Why does GL divide `gl_Position` by W for you rather than letting you do it yourself?

Note: I understand the basic math. I understand that the typical perspective function in various math libraries produces a matrix that converts z values from -zNear to -zFar back into -1 to +1 but only if the result is divided by w

The specific question is what is gained by the GPU doing this for you rather than you having to do it yourself?

In other words, lets say the GPU did not magically divide gl_Position by gl_Position.w and that instead you had to do it manually as in

attribute vec4 position;
uniform mat4 worldViewProjection;

void main() {
  gl_Position = worldViewProjection * position;
  
  // imaginary version of GL where we must divide by W ourselves
  gl_Position /= gl_Position.w;
}

What breaks in this imaginary GL because of this? Would it work or is there something about passing in the value before it's been divided by w that provides extra needed info to the GPU?

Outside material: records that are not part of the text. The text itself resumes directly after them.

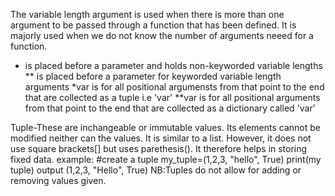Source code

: The variable length argument is used when there is more than one argument to be passed through a function that has been defined. 
It is majorly used when we do not know the number of arguments neeed for a function. 
* is placed before a parameter and holds non-keyworded variable lengths
** is placed before a parameter for keyworded variable length arguments
*var is for all positional argumensts from that point to the end that are collected as a tuple i.e 'var'
**var is for all positional arguments from that point to the end that are collected as a dictionary called 'var'

Tuple-These are inchangeable or immutable values. Its elements cannot be modified neither can the values. It is similar to a list. However, it does not use square brackets[] but uses parethesis(). It therefore helps in storing fixed data. 
example:
#create a tuple
my_tuple=(1,2,3, "hello", True)
print(my tuple)
output 
(1,2,3, "Hello", True)
NB:Tuples do not allow for adding or removing values given. 
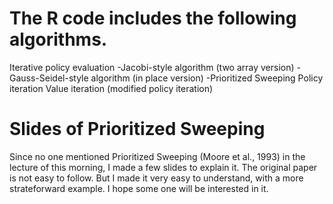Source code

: # The R code includes the following algorithms.

Iterative policy evaluation
 -Jacobi-style algorithm (two array version)
 -Gauss-Seidel-style algorithm (in place version)
 -Prioritized Sweeping
Policy iteration
Value iteration (modified policy iteration)

# Slides of Prioritized Sweeping
Since no one mentioned Prioritized Sweeping (Moore et al., 1993) in the lecture of this morning, I made a few slides to explain it. The original paper is not easy to follow. But I made it very easy to understand, with a more strateforward example. I hope some one will be interested in it. 
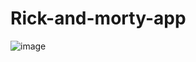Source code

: # Rick-and-morty-app
![image](https://user-images.githubusercontent.com/100318892/233499941-7a741077-cc1f-499e-9d82-48c1d4ee31cb.png)
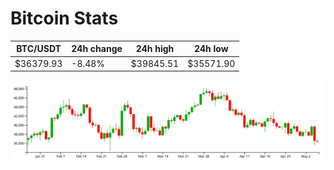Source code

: # Bitcoin Stats

BTC/USDT|24h change|24h high|24h low|
|---|---|---|---|
|$36379.93|-8.48%|$39845.51|$35571.90|

<img src="./chart.svg">
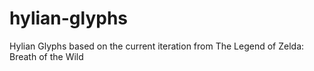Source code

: # hylian-glyphs
Hylian Glyphs based on the current iteration from The Legend of Zelda: Breath of the Wild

Note that if I actually do it the texture mapping perspective breaks.

"use strict";
var m4 = twgl.m4;
var gl = twgl.getWebGLContext(document.getElementById("c"));
var programInfo = twgl.createProgramInfo(gl, ["vs", "fs"]);

var bufferInfo = twgl.primitives.createCubeBufferInfo(gl, 2);

var tex = twgl.createTexture(gl, {
  min: gl.NEAREST,
  mag: gl.NEAREST,
  src: [
    255, 255, 255, 255,
    192, 192, 192, 255,
    192, 192, 192, 255,
    255, 255, 255, 255,
  ],
});

var uniforms = {
  u_diffuse: tex,
};

function render(time) {
  time *= 0.001;
  twgl.resizeCanvasToDisplaySize(gl.canvas);
  gl.viewport(0, 0, gl.canvas.width, gl.canvas.height);

  gl.enable(gl.DEPTH_TEST);
  gl.enable(gl.CULL_FACE);
  gl.clear(gl.COLOR_BUFFER_BIT | gl.DEPTH_BUFFER_BIT);

  var projection = m4.perspective(
      30 * Math.PI / 180, 
      gl.canvas.clientWidth / gl.canvas.clientHeight, 
      0.5, 10);
  var eye = [1, 4, -6];
  var target = [0, 0, 0];
  var up = [0, 1, 0];

  var camera = m4.lookAt(eye, target, up);
  var view = m4.inverse(camera);
  var viewProjection = m4.multiply(projection, view);
  var world = m4.rotationY(time);

  uniforms.u_worldInverseTranspose = m4.transpose(m4.inverse(world));
  uniforms.u_worldViewProjection = m4.multiply(viewProjection, world);

  gl.useProgram(programInfo.program);
  twgl.setBuffersAndAttributes(gl, programInfo, bufferInfo);
  twgl.setUniforms(programInfo, uniforms);
  gl.drawElements(gl.TRIANGLES, bufferInfo.numElements, gl.UNSIGNED_SHORT, 0);

  requestAnimationFrame(render);
}
requestAnimationFrame(render);
body {  margin: 0; }
canvas { display: block; width: 100vw; height: 100vh; }
<script id="vs" type="notjs">
uniform mat4 u_worldViewProjection;
uniform mat4 u_worldInverseTranspose;

attribute vec4 position;
attribute vec3 normal;
attribute vec2 texcoord;

varying vec2 v_texcoord;
varying vec3 v_normal;

void main() {
  v_texcoord = texcoord;
  v_normal = (u_worldInverseTranspose * vec4(normal, 0)).xyz;
  gl_Position = u_worldViewProjection * position;
  gl_Position /= gl_Position.w;
}
  </script>
  <script id="fs" type="notjs">
precision mediump float;

varying vec2 v_texcoord;
varying vec3 v_normal;

uniform sampler2D u_diffuse;

void main() {
  vec4 diffuseColor = texture2D(u_diffuse, v_texcoord);
  vec3 a_normal = normalize(v_normal);
  float l = dot(a_normal, vec3(1, 0, 0));
  gl_FragColor.rgb = diffuseColor.rgb * (l * 0.5 + 0.5);
  gl_FragColor.a = diffuseColor.a;
}
  </script>
  <script src="https://twgljs.org/dist/4.x/twgl-full.min.js"></script>
  <canvas id="c"></canvas>

But, is that because the GPU actually needs z and w to be different or is it just GPU design and a different design could derive the info it needed if we did the w divide ourselves?

Update:

After asking this question I ended up writing this article that illustrates the perspective interpolation.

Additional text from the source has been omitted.